Challenges we ran into

  • It was a bit difficult to run two machine learning models simultaneously in real-time.
  • Creating a robust machine learning algorithm that can be used in real-time is another challenging task.
  • It was pretty challenging to integrate the models in the website with a user interface with the capability of considering inputs from the users and then displaying the results after processing those inputs.
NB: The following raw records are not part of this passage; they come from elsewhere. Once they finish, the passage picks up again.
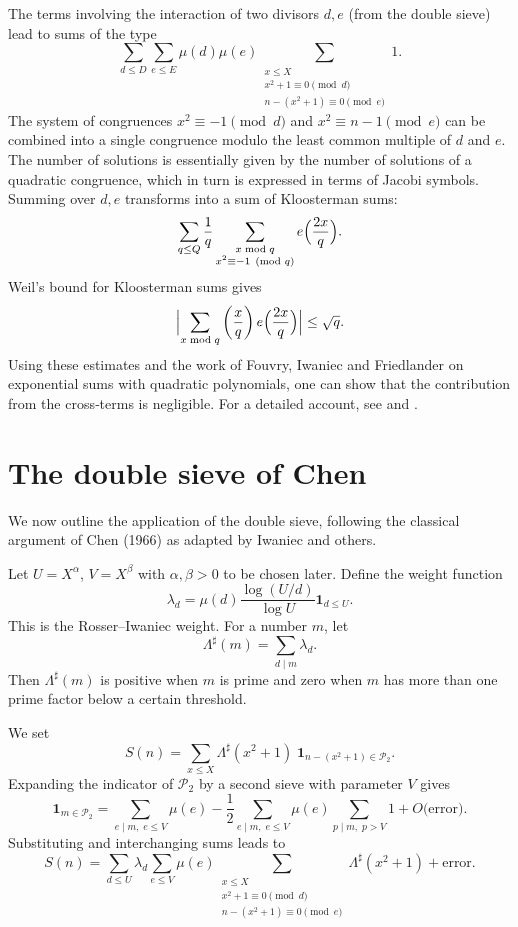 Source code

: \documentclass[11pt,a4paper]{article}
\begin{document}
The terms involving the interaction of two divisors \(d,e\) (from the double sieve) lead to sums of the type
\[
\sum_{d\le D}\sum_{e\le E} \mu(d)\mu(e) \sum_{\substack{x\le X \\ x^{2}+1\equiv 0\pmod d \\ n-(x^{2}+1)\equiv 0\pmod e}} 1.
\]
The system of congruences \(x^{2}\equiv -1\pmod d\) and \(x^{2}\equiv n-1\pmod e\) can be combined into a single congruence modulo the least common multiple of \(d\) and \(e\). The number of solutions is essentially given by the number of solutions of a quadratic congruence, which in turn is expressed in terms of Jacobi symbols. Summing over \(d,e\) transforms into a sum of Kloosterman sums:
\[
\sum_{q\le Q} \frac{1}{q} \sum_{\substack{x\bmod q \\ x^{2}\equiv -1\pmod q}} e\Bigl(\frac{2x}{q}\Bigr).
\]
Weil's bound for Kloosterman sums gives
\[
\Bigl|\sum_{x\bmod q} \left(\frac{x}{q}\right) e\Bigl(\frac{2x}{q}\Bigr)\Bigr| \le \sqrt{q}.
\]
Using these estimates and the work of Fouvry, Iwaniec and Friedlander on exponential sums with quadratic polynomials, one can show that the contribution from the cross‑terms is negligible. For a detailed account, see \cite{fouvry-iwaniec2010} and \cite{friedlander-iwaniec1998}.

\section{The double sieve of Chen}

We now outline the application of the double sieve, following the classical argument of Chen (1966) as adapted by Iwaniec and others.

Let \(U = X^{\alpha}\), \(V = X^{\beta}\) with \(\alpha,\beta>0\) to be chosen later. Define the weight function
\[
\lambda_{d} = \mu(d) \frac{\log(U/d)}{\log U} \mathbf{1}_{d\le U}.
\]
This is the Rosser–Iwaniec weight. For a number \(m\), let
\[
\Lambda^{\sharp}(m) = \sum_{d\mid m} \lambda_{d}.
\]
Then \(\Lambda^{\sharp}(m)\) is positive when \(m\) is prime and zero when \(m\) has more than one prime factor below a certain threshold.

We set
\[
S(n) = \sum_{x\le X} \Lambda^{\sharp}(x^{2}+1)\; \mathbf{1}_{n-(x^{2}+1)\in\mathcal{P}_{2}}.
\]
Expanding the indicator of \(\mathcal{P}_{2}\) by a second sieve with parameter \(V\) gives
\[
\mathbf{1}_{m\in\mathcal{P}_{2}} = \sum_{e\mid m,\; e\le V} \mu(e) - \frac12 \sum_{e\mid m,\; e\le V} \mu(e) \sum_{p\mid m,\; p>V} 1 + O\bigl(\text{error}\bigr).
\]
Substituting and interchanging sums leads to
\[
S(n) = \sum_{d\le U} \lambda_{d} \sum_{e\le V} \mu(e) \sum_{\substack{x\le X \\ x^{2}+1\equiv 0\pmod d \\ n-(x^{2}+1)\equiv 0\pmod e}} \Lambda^{\sharp}(x^{2}+1) + \text{error}.
\]
\end{document}
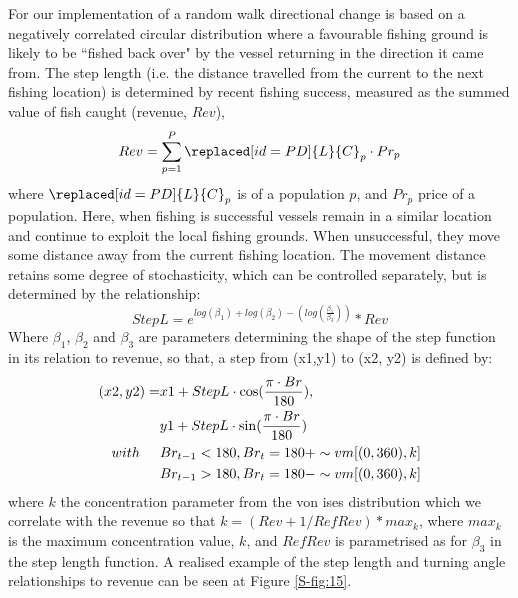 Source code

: \documentclass[review]{elsarticle}
\begin{document}
For our implementation of a random walk directional change is based on a
negatively correlated circular distribution where a favourable fishing ground
is likely to be ``fished back over" by the vessel returning in the direction it
came from.  The step length (i.e. the distance travelled from the current to
the next fishing location) is determined by  recent
fishing success, measured as the summed value of fish caught (revenue, $Rev$),
\begin{equation}
Rev = \sum_{p=1}^{P} \replaced[id=PD]{L}{C}_{p} \cdot Pr_{p} 
\end{equation}
where $\replaced[id=PD]{L}{C}_{p}$ is  of a
population $p$, and $Pr_{p}$ price of a population. Here, when fishing is
successful vessels remain in a similar location and continue to exploit the
local fishing grounds. When unsuccessful, they move some distance away from
the current fishing location.  The movement distance retains some degree of
stochasticity, which can be controlled separately, but is determined by the
relationship: 
\begin{equation}
	StepL = e^{log(\beta_{1}) + log(\beta_{2}) -
		(log(\frac{\beta_{1}}{\beta_{3}}))} * Rev
\end{equation}
Where $\beta_{1}$, $\beta_{2}$ and $\beta_{3}$ are parameters determining the
shape of the step function in its relation to revenue, so that, a step from
(x1,y1) to (x2, y2) is defined by:
\begin{equation}
	\begin{split}
 (x2, y2) =  & x1 + StepL \cdot \cos (\frac{\pi \cdot Br}{180}), \\
             & y1 + StepL \cdot \sin (\frac{\pi \cdot Br}{180}) \\	
 with  \hspace{0.5cm}     & Br_{t-1} < 180, Br_{t} = 180 + \sim vm[(0,360), k] \\
 			  & Br_{t-1} > 180, Br_{t} = 180 - \sim vm[(0,360), k] \\
	\end{split}
\end{equation}
where $k$ the concentration parameter from the von ises
distribution which we correlate with the revenue so that $k = (Rev + 1 /
RefRev) * max_{k}$, where $max_{k}$ is the maximum concentration value, $k$,
and $RefRev$ is parametrised as for $\beta_{3}$ in the step length function. A
realised example of the step length and turning angle relationships to revenue
can be seen at Figure \ref{S-fig:15}.
\end{document}
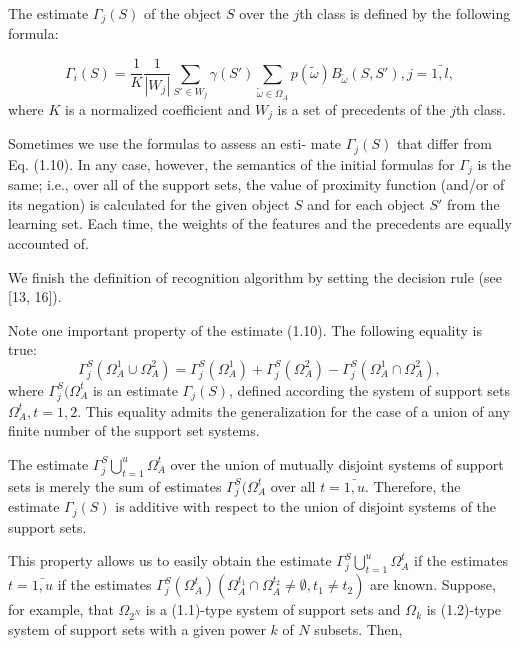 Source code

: The estimate $\Gamma_j(S)$ of the object $S$ over the $j$th class 
is defined by the following formula:

\begin{equation}
\Gamma_i(S) = \frac{1}{K}\frac{1}{|W_j|}\sum_{S'\in W_j}\gamma(S')\sum_{\tilde{\omega}\in\Omega_A}p(\tilde{\omega})B_{\tilde{\omega}}(S, S'), j = \bar{1, l},
\end{equation}
where $K$ is a normalized coefficient and $W_j$ is a set of precedents of the $j$th class. 

Sometimes we use the formulas to assess an esti- mate $\Gamma_j(S)$ that differ from 
Eq. (1.10). In any case, however, the semantics of the initial formulas for $\Gamma_j$
is the same; i.e., over all of the support sets, the value of proximity function 
(and/or of its negation) is calculated for the given object $S$ and for each object $S'$ 
from the learning set. Each time, the weights of the features and the precedents 
are equally accounted of.

We finish the definition of recognition algorithm by setting the decision rule (see [13, 16]).

Note one important property of the estimate (1.10). The following equality is true:
\begin{equation*}
\Gamma_j^S(\Omega_A^1 \cup \Omega_A^2) = \Gamma_j^S(\Omega_A^1) + \Gamma_j^S(\Omega_A^2) - \Gamma_j^S(\Omega_A^1 \cap \Omega_A^2), 
\end{equation*}
where $\Gamma_j^S(\Omega_A^t$ is an estimate $\Gamma_j(S)$, defined according the 
system of support sets $\Omega_A^t, t = 1,2$.
This equality admits the generalization for the case of a union of any finite 
number of the support set systems.

The estimate $\Gamma_j^S \bigcup \limits_{t=1}^u \Omega_A^t$
over the union of mutually disjoint systems of support sets is merely the sum of estimates
$\Gamma_j^S(\Omega_A^t$ over all $t = \bar{1,u}$. Therefore, the estimate 
$\Gamma_j(S)$ is additive with respect to 
the union of disjoint systems of the support sets. 

This property allows us to easily obtain the estimate
$\Gamma_j^S \bigcup \limits_{t=1}^u \Omega_A^t$ if the estimates $t = \bar{1,u}$
if the estimates 
$\Gamma_j^S (\Omega_A^t) (\Omega_A^{t_1} \cap  \Omega_A^{t_2} \neq \emptyset, t_1 \neq t_2)$
are known. Suppose, for example, that
$\Omega_{2^N}$ is a (1.1)-type system of support sets and
$\Omega_k$  is (1.2)-type system of support sets with a given power $k$ of $N$ subsets. Then,


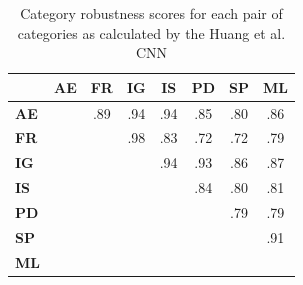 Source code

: \documentclass[letterpaper, 12 pt, conference]{ieeeconf}
\begin{document}
\begin{table}[t!]
    \centering
    \begin{tabular}{lccccccc}
        \toprule
            &
            \multicolumn{1}{c}{\textbf{AE}} & \multicolumn{1}{c}{\textbf{FR}} & \multicolumn{1}{c}{\textbf{IG}} & \multicolumn{1}{c}{\textbf{IS}} & \multicolumn{1}{c}{\textbf{PD}} & \multicolumn{1}{c}{\textbf{SP}} & \multicolumn{1}{c}{\textbf{ML}} \\
        \midrule
            \textbf{AE} & & .89 & .94 & .94 & .85 & .80 & .86 \\
            \textbf{FR} & &     & .98 & .83 & .72 & .72 & .79 \\
            \textbf{IG} & &     &     & .94 & .93 & .86 & .87 \\
            \textbf{IS} & &     &     &     & .84 & .80 & .81 \\ 
            \textbf{PD} & &     &     &     &     & .79 & .79 \\ 
            \textbf{SP} & &     &     &     &     &     & .91 \\ 
            \textbf{ML} & &     &     &     &     &     &     \\ 
        \bottomrule
    \end{tabular}
    \caption{Category robustness scores for each pair of categories as calculated by the Huang et al. CNN \cite{huang:aim:2018}}
    \label{table:cnn}
\end{table}
\end{document}
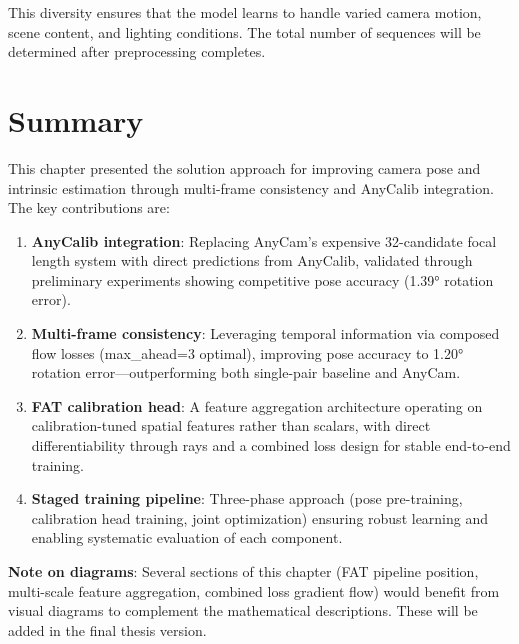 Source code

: This diversity ensures that the model learns to handle varied camera motion, scene content, and lighting conditions. The total number of sequences will be determined after preprocessing completes.

\section{Summary}

This chapter presented the solution approach for improving camera pose and intrinsic estimation through multi-frame consistency and AnyCalib integration. The key contributions are:

\begin{enumerate}
    \item \textbf{AnyCalib integration}: Replacing AnyCam's expensive 32-candidate focal length system with direct predictions from AnyCalib, validated through preliminary experiments showing competitive pose accuracy (1.39° rotation error).

    \item \textbf{Multi-frame consistency}: Leveraging temporal information via composed flow losses (max\_ahead=3 optimal), improving pose accuracy to 1.20° rotation error---outperforming both single-pair baseline and AnyCam.

    \item \textbf{FAT calibration head}: A feature aggregation architecture operating on calibration-tuned spatial features rather than scalars, with direct differentiability through rays and a combined loss design for stable end-to-end training.

    \item \textbf{Staged training pipeline}: Three-phase approach (pose pre-training, calibration head training, joint optimization) ensuring robust learning and enabling systematic evaluation of each component.
\end{enumerate}

\textbf{Note on diagrams}: Several sections of this chapter (FAT pipeline position, multi-scale feature aggregation, combined loss gradient flow) would benefit from visual diagrams to complement the mathematical descriptions. These will be added in the final thesis version.
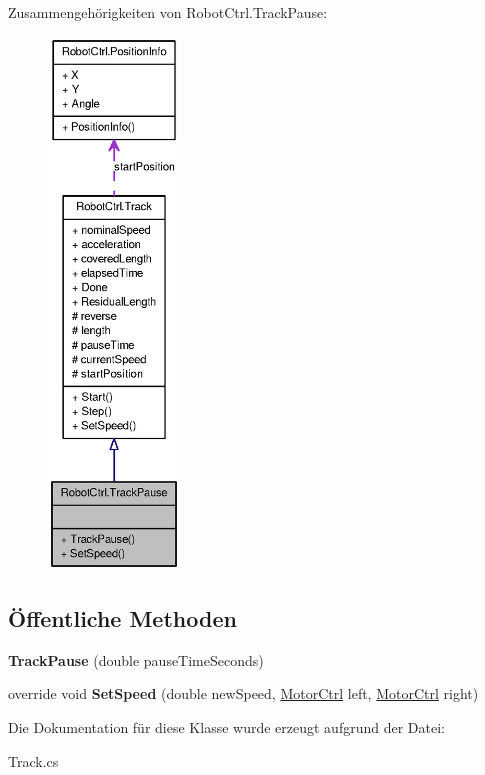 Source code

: Zusammengehörigkeiten von RobotCtrl.TrackPause:\nopagebreak
\begin{figure}[H]
\begin{center}
\leavevmode
\includegraphics[height=400pt]{class_robot_ctrl_1_1_track_pause__coll__graph}
\end{center}
\end{figure}
\subsection*{Öffentliche Methoden}
\begin{DoxyCompactItemize}
\item 
\hypertarget{class_robot_ctrl_1_1_track_pause_ab869a1e5eb8a5db402ad7a7515700688}{
{\bfseries TrackPause} (double pauseTimeSeconds)}
\label{class_robot_ctrl_1_1_track_pause_ab869a1e5eb8a5db402ad7a7515700688}

\item 
\hypertarget{class_robot_ctrl_1_1_track_pause_a47133c69e455aa2c04f1bc3a6b5999b6}{
override void {\bfseries SetSpeed} (double newSpeed, \hyperlink{class_robot_ctrl_1_1_motor_ctrl}{MotorCtrl} left, \hyperlink{class_robot_ctrl_1_1_motor_ctrl}{MotorCtrl} right)}
\label{class_robot_ctrl_1_1_track_pause_a47133c69e455aa2c04f1bc3a6b5999b6}

\end{DoxyCompactItemize}


Die Dokumentation für diese Klasse wurde erzeugt aufgrund der Datei:\begin{DoxyCompactItemize}
\item 
Track.cs\end{DoxyCompactItemize}

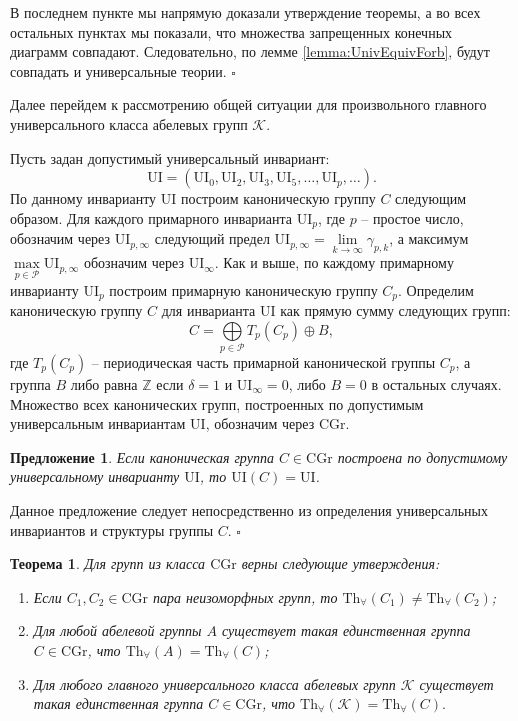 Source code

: \documentclass[a4paper,11pt,twoside]{article}
\newtheorem{theorem}{Теорема}[section]
\newtheorem{proposition}{Предложение}[section]
\def\proof{{\noindent{\bf Доказательство.}} }
\def\K{{\mathcal{K}}}
\def\P{{\mathcal{P}}}
\def\Z{{\mathbb{Z}}}
\def\Tha{{\mathrm{Th}_\forall}}
\def\CG{{\mathrm{CGr}}}
\def\ui{{\mathrm{UI}}}
\begin{document}
В последнем пункте мы напрямую доказали утверждение теоремы, а во всех остальных пунктах мы показали, что множества запрещенных конечных диаграмм совпадают. Следовательно, по лемме \ref{lemma:UnivEquivForb}, будут совпадать и универсальные теории. $\square$

Далее перейдем к рассмотрению общей ситуации для произвольного главного универсального класса абелевых групп $\K$.

Пусть задан допустимый универсальный инвариант:
$$\ui = (\ui_0, \ui_2, \ui_3, \ui_5, \ldots, \ui_p, \ldots).$$ 
По данному инварианту $\ui$ построим каноническую группу $C$ следующим образом. Для каждого примарного инварианта $\ui_p$, где $p$ -- простое число, обозначим через $\ui_{p,\infty}$ следующий предел $\ui_{p,\infty} = \lim\limits_{k \rightarrow \infty} \gamma_{p,k}$, а максимум $\max\limits_{p \in \P} \ui_{p, \infty}$ обозначим через $\ui_\infty$. Как и выше, по каждому примарному инварианту $\ui_p$ построим примарную каноническую группу $C_p$. Определим каноническую группу $C$ для инварианта $\ui$ как прямую сумму следующих групп:
$$C = \bigoplus\limits_{p \in \P} T_p(C_p) \oplus B,$$
где $T_p(C_p)$ -- периодическая часть примарной канонической группы $C_p$, а группа $B$ либо равна $\Z$ если $\delta = 1$ и $\ui_\infty = 0$, либо $B = 0$ в остальных случаях. Множество всех канонических групп, построенных по допустимым универсальным инвариантам $\ui$, обозначим через $\CG$.

\begin{proposition}\label{prop:UnivEnvForCannonicalGroup2}
Если каноническая группа $C \in \CG$ построена по допустимому универсальному инварианту $\ui$, то $\ui(C) = \ui$.
\end{proposition}
\proof Данное предложение следует непосредственно из определения универсальных инвариантов и структуры группы $C$. $\square$


\begin{theorem}\label{th:CannonicalGroupsAll}
Для групп из класса $\CG$ верны следующие утверждения:
\begin{enumerate}
\item Если $C_1, C_2 \in \CG$ пара неизоморфных групп, то $\Tha(C_1) \neq \Tha(C_2)$;
\item Для любой абелевой группы $A$ существует такая единственная группа $C \in \CG$, что $\Tha(A) = \Tha(C)$;
\item Для любого главного универсального класса абелевых групп $\K$ существует такая единственная группа $C \in \CG$, что $\Tha(\K) = \Tha(C).$
\end{enumerate}
\end{theorem}
\end{document}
Accomplishments that we're proud of

  • We are proud that we were able to capture audio and video and process them simultaneously.
  • This project has helped us to learn GitHub and apply that knowledge on a Professional level. We were able to build this application in 48 hours which was challenging but it makes us proud to have a look at what we have developed.
  • The most important thing for us is that students will be able to use our application and improve their verbal and nonverbal communication skills.

What we learned

  • Applying CNN and LSTM to real-life problems.
  • Basics of Image and Audio processing and their applications.
  • Implementation of two Deep Learning algorithms simultaneously in the real-time software application.
  • Deployment of models using flask on web applications
  • Embedding the OpenCV window in the web page in real-time

What's next for Communication buddy

  • Here in this application, we planning to bring a functionality like a user can give his sentence and we could be - suggesting him better vocabulary which would make him stand out from the rest of the crowd.
  • We also have plans to add some features like text to emotion detection for premium members and prepare a mobile application for Communication Buddy.
  • One of the main functionalities that we will be trying to integrate is the identification of the body language of the user.
  • The way in which a person appears while conversing with another person matters to create a good impression since not only the way in which we talk is important but how we communicate is also one of the most essential factors.
  • The motive will be to detect the body language of the user and accordingly provide feedback.